Ник слаб и неуклюж. Лицо побледнело от ветра. На углу улицы Вадим трясет его руку. Николай что-то говорит, но сам понимает: его не слышно. Перчаткой показывает на свое горло. Ведерникову показалось: на глазах Ника слезы. Он приблизился к нему, чтобы убедиться в этом. Да, конечно. Ведь они прощаются. Прощаются навсегда. Вадим вдруг вспомнил, как его друг выкрикнул однажды в споре: «Перестань мучить истину!..»
Пора было уходить. Зойка надела свое пальтишко, оно доходило ей только до колен, повязала вокруг головы платок.

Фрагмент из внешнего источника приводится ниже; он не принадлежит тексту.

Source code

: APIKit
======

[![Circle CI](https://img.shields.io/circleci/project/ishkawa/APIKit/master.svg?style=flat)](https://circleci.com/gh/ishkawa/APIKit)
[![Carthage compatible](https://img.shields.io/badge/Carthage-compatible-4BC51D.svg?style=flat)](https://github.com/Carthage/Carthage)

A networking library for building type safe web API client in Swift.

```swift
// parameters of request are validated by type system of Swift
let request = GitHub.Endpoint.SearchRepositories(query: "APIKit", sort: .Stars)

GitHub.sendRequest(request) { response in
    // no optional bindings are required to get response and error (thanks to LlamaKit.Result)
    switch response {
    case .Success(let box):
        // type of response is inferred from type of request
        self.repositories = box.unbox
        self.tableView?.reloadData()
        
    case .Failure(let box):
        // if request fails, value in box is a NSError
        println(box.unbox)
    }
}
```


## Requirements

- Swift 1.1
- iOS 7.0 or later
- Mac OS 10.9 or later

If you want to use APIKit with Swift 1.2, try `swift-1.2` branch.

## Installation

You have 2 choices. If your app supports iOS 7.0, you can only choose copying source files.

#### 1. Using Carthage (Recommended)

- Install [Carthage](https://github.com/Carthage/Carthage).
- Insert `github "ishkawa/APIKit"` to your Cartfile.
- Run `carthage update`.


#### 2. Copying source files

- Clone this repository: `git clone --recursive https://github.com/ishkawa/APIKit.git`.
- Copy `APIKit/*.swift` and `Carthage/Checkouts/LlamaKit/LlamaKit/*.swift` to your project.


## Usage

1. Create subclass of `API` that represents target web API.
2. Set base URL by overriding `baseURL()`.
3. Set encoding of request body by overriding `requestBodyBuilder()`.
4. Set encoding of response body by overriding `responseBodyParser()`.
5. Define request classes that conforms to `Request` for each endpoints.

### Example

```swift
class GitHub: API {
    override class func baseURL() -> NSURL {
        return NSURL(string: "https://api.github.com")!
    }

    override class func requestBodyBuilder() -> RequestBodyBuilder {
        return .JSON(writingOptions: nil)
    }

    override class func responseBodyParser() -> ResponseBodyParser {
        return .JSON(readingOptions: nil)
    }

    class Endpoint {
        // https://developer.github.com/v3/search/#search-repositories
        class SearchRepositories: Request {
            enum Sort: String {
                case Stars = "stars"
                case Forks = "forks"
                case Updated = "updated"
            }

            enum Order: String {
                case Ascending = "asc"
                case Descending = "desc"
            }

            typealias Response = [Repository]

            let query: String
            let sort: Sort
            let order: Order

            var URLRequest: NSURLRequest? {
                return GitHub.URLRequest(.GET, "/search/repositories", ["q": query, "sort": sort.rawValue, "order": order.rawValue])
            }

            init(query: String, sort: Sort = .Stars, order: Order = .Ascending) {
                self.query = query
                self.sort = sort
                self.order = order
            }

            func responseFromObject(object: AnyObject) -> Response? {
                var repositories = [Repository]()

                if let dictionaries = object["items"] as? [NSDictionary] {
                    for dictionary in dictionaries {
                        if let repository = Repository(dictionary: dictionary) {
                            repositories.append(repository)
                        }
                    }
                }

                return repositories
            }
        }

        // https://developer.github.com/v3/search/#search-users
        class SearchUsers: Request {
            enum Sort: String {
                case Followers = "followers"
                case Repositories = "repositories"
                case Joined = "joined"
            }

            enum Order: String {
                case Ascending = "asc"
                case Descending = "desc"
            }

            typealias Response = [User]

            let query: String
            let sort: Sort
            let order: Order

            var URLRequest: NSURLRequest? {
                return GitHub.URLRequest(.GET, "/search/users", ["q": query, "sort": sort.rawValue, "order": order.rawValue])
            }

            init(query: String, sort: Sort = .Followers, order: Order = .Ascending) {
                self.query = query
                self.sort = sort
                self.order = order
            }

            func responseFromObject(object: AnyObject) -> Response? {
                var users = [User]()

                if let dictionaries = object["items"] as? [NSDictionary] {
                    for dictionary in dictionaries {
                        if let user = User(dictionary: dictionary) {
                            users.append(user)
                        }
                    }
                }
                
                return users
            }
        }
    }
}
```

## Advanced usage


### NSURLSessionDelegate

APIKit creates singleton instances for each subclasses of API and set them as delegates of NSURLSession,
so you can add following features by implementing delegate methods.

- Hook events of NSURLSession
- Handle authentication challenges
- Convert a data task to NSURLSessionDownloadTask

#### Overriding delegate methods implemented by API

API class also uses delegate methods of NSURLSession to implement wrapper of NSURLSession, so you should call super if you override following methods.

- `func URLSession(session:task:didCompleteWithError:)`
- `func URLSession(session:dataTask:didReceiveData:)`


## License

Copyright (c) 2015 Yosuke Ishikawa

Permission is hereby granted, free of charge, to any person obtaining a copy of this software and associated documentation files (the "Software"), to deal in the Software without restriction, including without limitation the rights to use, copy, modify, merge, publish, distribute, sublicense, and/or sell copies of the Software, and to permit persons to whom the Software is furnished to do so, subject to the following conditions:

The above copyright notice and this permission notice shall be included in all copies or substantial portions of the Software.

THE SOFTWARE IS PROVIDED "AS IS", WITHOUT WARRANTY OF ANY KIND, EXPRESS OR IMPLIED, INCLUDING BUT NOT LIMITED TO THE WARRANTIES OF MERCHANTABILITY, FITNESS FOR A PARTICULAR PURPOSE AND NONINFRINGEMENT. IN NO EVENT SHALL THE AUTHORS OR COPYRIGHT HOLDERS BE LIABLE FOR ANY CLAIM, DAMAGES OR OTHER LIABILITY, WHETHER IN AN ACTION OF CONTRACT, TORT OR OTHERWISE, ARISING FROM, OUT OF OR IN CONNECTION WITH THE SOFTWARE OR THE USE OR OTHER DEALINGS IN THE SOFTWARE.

Не платок это был, а часть Танькиного одеяла. И сейчас он пахнул ее проделками. А крикливой Таньки уже нет. Унес ее дворник Егор за триста граммов хлеба. Куда отнес? Должно быть, на кладбище.
Раньше он разносил по квартирам дрова — теперь уносит покойников.
Таньку, уложенную в крышку швейной зингеровской машины, унес под мышкой.
Надевала Зойка пальто, платок закручивала, а глаза все в комнату смотрели, на печку, на диван. Чисто у бабушки и стекла целые. Как прежде всё. И бабушка, комнату загораживающая и свет, прежняя, довоенная совсем. Только губы у нее тонкие стали и глаза как бы в себя ушли.
Запрыгали у Зойки губы, всхлип прошел внутрь и остался там.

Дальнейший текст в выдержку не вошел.